** Opening The data block **
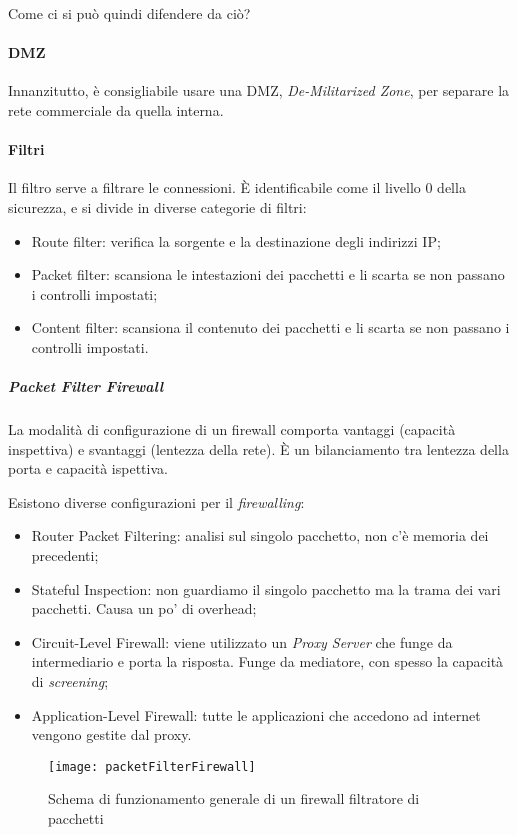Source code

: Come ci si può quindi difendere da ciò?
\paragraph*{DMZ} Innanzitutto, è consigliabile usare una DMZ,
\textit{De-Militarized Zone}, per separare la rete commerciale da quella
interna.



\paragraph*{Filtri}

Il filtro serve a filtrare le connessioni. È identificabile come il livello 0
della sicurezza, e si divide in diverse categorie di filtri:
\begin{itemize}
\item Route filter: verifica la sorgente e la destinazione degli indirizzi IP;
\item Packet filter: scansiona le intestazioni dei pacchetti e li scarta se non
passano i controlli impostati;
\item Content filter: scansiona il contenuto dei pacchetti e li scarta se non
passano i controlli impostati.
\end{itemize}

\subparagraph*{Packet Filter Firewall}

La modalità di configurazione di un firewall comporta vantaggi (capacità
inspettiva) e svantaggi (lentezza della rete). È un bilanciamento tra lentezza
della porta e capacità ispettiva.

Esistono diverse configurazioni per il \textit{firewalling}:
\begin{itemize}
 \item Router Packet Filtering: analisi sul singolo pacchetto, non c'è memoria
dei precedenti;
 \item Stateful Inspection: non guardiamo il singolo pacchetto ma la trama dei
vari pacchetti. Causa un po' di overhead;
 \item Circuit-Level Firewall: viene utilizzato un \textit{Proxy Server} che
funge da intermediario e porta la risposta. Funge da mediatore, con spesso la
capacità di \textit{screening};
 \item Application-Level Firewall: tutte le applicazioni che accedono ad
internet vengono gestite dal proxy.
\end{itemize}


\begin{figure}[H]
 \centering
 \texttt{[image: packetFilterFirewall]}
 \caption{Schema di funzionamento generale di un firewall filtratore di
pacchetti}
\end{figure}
** Closing The data block **
** Opening The data block **
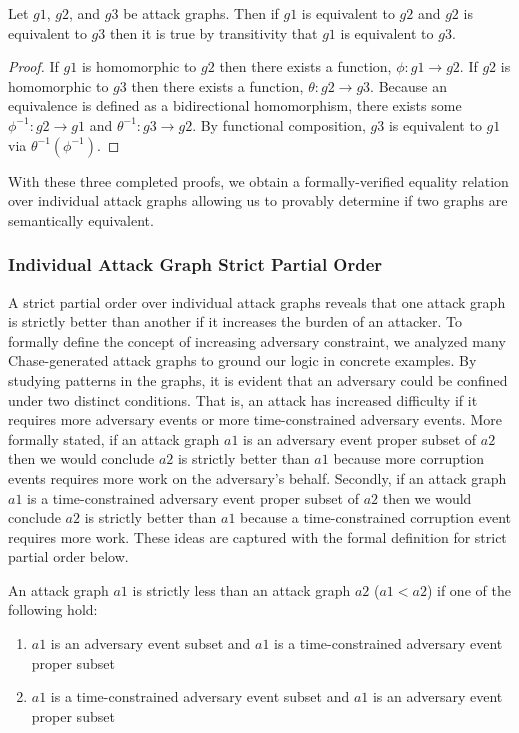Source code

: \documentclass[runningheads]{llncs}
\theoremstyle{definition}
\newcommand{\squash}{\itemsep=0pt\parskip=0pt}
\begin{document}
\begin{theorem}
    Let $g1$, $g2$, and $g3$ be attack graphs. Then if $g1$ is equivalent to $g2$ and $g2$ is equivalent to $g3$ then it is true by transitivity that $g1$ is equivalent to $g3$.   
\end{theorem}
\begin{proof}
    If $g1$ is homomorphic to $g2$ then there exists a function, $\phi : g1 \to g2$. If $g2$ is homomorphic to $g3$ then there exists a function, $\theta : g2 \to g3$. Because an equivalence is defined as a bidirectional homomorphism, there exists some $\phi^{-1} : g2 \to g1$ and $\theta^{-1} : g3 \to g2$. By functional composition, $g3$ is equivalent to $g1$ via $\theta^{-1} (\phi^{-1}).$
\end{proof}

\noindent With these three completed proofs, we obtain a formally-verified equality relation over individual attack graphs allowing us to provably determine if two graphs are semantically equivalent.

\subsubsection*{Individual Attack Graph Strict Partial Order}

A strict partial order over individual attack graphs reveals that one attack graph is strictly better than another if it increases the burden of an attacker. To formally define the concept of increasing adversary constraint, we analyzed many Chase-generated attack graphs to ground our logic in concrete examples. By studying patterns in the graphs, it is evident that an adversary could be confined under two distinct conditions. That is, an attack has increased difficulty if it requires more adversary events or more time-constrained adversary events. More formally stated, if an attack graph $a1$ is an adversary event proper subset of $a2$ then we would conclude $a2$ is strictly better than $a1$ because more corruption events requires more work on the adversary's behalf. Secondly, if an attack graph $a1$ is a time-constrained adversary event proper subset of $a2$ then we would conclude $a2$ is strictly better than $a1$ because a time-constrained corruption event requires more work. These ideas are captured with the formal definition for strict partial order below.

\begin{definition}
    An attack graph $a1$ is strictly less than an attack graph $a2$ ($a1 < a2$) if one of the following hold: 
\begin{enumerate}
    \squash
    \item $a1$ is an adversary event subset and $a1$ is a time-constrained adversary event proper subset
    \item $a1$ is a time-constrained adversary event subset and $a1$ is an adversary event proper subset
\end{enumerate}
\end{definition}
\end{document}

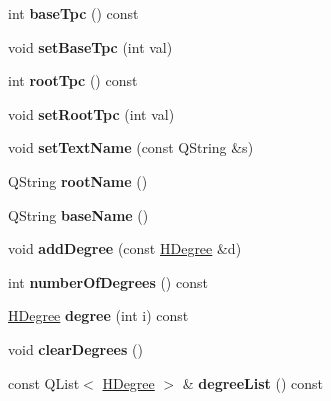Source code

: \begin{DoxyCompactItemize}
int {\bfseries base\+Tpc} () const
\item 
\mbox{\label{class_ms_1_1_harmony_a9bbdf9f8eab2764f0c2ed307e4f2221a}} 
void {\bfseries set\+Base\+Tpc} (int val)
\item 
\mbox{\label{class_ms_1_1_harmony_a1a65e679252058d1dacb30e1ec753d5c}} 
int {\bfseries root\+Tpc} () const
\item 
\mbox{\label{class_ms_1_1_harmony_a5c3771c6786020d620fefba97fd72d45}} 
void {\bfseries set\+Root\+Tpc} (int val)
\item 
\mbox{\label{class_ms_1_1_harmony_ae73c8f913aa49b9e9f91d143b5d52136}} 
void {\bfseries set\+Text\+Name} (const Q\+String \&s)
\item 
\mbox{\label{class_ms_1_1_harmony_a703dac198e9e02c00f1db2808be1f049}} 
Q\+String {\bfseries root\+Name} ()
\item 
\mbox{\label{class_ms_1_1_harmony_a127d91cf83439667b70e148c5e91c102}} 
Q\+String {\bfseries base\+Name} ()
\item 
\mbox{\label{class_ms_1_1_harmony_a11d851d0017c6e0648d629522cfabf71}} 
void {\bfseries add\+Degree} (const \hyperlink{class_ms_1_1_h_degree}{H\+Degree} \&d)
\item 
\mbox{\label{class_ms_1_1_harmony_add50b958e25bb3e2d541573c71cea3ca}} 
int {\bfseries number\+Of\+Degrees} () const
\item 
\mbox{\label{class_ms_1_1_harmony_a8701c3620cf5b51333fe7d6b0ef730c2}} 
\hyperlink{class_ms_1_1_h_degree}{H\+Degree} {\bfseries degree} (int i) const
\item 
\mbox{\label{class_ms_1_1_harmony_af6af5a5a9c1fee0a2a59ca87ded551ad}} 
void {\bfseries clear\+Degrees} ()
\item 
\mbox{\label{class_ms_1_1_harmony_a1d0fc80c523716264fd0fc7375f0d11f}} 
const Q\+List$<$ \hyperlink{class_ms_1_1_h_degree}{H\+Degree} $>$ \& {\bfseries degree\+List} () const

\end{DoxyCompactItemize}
** Closing The data block **
• Directions: Extract each line from the listing that holds the word "void".

• Your response:
void {\bfseries set\+Base\+Tpc} (int val)
void {\bfseries set\+Root\+Tpc} (int val)
void {\bfseries set\+Text\+Name} (const Q\+String \&s)
void {\bfseries add\+Degree} (const \hyperlink{class_ms_1_1_h_degree}{H\+Degree} \&d)
void {\bfseries clear\+Degrees} ()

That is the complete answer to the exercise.